TASK INPUTS
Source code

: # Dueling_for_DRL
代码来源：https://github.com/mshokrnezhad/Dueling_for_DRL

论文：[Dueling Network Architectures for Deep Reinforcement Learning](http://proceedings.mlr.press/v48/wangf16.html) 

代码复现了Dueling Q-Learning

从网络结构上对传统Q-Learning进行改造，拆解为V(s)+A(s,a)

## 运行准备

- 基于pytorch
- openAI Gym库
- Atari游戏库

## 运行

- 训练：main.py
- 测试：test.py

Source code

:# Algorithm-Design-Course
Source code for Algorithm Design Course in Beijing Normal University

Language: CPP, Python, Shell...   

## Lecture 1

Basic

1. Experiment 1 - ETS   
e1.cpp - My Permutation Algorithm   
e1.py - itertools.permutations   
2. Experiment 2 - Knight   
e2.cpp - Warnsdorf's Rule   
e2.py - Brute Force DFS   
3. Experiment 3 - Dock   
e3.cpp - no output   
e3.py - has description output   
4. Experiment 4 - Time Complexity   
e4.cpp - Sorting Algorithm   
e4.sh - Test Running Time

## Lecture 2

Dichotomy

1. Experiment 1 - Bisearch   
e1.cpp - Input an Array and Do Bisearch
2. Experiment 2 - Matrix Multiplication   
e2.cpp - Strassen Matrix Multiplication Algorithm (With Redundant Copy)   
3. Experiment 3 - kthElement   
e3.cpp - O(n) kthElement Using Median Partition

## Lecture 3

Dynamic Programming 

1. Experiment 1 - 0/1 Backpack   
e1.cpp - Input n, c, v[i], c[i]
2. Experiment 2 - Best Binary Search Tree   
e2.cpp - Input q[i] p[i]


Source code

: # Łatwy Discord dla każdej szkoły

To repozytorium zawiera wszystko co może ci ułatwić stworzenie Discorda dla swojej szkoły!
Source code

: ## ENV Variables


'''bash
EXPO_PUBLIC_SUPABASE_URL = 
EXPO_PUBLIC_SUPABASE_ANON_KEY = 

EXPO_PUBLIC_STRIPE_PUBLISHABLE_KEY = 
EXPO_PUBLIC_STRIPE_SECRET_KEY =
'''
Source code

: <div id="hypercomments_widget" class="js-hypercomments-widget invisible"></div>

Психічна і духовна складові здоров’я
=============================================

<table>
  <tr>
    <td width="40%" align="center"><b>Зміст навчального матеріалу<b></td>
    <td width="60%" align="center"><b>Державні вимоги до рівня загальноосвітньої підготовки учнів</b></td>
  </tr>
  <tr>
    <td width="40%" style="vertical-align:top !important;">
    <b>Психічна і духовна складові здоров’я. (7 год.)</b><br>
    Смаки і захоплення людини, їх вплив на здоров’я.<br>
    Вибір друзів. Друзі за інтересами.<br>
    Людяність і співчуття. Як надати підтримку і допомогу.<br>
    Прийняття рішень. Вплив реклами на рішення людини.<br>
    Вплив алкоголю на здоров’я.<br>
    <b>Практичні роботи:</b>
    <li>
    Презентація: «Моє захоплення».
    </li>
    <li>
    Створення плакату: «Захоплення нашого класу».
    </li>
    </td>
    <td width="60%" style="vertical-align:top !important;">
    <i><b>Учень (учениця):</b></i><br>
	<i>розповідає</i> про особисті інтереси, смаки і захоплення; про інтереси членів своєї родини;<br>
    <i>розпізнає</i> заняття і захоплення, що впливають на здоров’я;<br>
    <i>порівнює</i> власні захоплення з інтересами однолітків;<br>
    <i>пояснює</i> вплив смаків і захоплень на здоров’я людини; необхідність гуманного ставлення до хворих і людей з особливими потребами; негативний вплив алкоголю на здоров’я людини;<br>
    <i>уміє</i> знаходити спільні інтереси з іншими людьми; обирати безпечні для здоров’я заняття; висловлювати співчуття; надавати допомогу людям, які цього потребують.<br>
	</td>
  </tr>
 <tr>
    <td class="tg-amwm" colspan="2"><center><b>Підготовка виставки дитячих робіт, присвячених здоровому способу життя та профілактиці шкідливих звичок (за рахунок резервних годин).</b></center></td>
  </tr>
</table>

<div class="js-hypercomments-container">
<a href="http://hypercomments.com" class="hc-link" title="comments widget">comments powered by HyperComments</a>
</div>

EXERCISE
Copy out each line of the data that includes the string "духовна".

ANSWER SECTION
Психічна і духовна складові здоров’я
    <b>Психічна і духовна складові здоров’я. (7 год.)</b><br>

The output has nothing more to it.